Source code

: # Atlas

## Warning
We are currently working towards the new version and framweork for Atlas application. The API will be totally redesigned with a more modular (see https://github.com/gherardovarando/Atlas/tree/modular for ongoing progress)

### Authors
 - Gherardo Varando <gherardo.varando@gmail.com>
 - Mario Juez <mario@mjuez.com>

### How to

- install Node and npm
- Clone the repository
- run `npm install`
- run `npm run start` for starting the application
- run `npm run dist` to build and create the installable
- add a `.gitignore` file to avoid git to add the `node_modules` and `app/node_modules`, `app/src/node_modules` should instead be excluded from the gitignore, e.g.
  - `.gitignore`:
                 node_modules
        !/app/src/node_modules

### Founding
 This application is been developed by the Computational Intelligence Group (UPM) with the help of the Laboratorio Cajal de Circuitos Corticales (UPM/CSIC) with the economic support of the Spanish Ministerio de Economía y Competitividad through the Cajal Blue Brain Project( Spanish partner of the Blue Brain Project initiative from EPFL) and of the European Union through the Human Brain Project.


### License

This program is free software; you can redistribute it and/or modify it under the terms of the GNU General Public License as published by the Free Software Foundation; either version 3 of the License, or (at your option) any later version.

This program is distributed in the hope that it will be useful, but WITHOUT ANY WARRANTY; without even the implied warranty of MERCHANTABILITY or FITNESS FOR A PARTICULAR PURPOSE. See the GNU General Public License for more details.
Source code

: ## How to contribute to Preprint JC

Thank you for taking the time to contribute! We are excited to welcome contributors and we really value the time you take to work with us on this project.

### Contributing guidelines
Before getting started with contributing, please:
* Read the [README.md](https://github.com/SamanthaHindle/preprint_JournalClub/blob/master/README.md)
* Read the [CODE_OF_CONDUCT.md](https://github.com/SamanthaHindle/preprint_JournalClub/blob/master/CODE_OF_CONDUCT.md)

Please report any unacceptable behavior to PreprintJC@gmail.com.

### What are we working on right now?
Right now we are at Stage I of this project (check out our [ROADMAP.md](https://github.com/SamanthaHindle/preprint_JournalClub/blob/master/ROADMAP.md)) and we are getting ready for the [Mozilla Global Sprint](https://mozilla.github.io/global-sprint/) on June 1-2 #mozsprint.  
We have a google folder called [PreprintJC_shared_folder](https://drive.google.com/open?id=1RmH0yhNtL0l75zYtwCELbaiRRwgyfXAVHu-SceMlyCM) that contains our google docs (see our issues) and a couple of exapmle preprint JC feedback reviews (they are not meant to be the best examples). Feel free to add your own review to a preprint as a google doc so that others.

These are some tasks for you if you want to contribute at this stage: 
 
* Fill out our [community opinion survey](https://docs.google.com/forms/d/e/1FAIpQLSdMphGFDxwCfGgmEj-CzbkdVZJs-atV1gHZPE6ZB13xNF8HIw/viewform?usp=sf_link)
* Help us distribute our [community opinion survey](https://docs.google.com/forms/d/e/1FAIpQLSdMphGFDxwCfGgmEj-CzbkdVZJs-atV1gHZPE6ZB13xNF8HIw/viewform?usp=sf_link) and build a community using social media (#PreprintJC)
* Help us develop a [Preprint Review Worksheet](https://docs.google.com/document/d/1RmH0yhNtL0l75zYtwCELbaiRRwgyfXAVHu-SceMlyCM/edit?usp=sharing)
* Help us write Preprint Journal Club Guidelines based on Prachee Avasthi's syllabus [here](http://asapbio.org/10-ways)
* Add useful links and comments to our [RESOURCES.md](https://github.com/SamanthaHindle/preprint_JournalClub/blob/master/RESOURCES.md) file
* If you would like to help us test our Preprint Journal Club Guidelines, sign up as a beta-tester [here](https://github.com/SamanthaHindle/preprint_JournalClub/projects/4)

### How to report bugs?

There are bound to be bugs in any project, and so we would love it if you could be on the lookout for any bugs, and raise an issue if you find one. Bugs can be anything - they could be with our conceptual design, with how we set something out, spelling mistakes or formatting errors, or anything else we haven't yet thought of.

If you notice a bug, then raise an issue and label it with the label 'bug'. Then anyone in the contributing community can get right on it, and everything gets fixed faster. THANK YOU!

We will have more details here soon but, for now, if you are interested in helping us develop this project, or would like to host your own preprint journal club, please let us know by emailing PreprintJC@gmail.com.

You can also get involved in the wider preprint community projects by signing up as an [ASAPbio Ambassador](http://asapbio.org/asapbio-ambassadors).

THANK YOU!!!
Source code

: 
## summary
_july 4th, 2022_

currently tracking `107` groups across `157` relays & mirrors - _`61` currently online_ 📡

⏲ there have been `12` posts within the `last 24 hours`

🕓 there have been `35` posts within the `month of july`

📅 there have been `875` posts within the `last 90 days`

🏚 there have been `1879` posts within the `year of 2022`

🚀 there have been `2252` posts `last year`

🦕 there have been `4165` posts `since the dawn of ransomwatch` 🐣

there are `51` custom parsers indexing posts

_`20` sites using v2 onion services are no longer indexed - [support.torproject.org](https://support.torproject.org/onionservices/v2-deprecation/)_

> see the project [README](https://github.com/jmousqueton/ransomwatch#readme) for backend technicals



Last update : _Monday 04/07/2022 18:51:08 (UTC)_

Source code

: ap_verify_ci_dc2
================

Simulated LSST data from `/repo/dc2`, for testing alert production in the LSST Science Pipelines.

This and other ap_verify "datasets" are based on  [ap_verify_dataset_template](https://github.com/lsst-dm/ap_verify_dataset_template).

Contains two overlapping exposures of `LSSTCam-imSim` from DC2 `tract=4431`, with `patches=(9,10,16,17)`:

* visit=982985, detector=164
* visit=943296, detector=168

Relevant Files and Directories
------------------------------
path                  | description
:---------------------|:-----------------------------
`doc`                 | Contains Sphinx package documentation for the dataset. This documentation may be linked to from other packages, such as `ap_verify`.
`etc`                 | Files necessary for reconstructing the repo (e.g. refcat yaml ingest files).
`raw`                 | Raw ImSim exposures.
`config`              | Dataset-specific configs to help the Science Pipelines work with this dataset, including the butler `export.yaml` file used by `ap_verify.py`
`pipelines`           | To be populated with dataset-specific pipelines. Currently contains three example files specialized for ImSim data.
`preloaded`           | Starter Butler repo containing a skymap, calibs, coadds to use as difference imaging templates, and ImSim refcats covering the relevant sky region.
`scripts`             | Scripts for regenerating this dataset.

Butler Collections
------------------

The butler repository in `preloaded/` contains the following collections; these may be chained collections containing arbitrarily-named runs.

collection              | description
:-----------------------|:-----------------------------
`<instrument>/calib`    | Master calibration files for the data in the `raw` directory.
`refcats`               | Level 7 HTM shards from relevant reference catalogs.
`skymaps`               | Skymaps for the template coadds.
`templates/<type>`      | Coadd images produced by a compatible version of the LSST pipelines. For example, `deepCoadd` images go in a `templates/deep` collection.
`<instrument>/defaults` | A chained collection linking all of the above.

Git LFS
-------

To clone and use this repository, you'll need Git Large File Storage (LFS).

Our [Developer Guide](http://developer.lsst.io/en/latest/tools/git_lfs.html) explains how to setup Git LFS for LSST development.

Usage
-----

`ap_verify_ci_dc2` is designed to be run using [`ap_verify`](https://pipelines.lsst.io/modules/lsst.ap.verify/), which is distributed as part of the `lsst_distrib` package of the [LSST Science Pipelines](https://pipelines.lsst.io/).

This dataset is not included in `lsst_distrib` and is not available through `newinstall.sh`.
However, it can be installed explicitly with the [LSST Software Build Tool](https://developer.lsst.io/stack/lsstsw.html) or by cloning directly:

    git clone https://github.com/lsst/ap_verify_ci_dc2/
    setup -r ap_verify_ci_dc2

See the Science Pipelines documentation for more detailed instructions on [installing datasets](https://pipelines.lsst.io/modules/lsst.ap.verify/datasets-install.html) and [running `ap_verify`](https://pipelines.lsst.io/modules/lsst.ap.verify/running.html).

______________________________

◆ **Problem requirements**
Retype only this portion of the data above: the line containing "### How to report bugs?", the line containing "There are bound", and all lines between them, exactly.

◆ **Response**
### How to report bugs?

There are bound to be bugs in any project, and so we would love it if you could be on the lookout for any bugs, and raise an issue if you find one. Bugs can be anything - they could be with our conceptual design, with how we set something out, spelling mistakes or formatting errors, or anything else we haven't yet thought of.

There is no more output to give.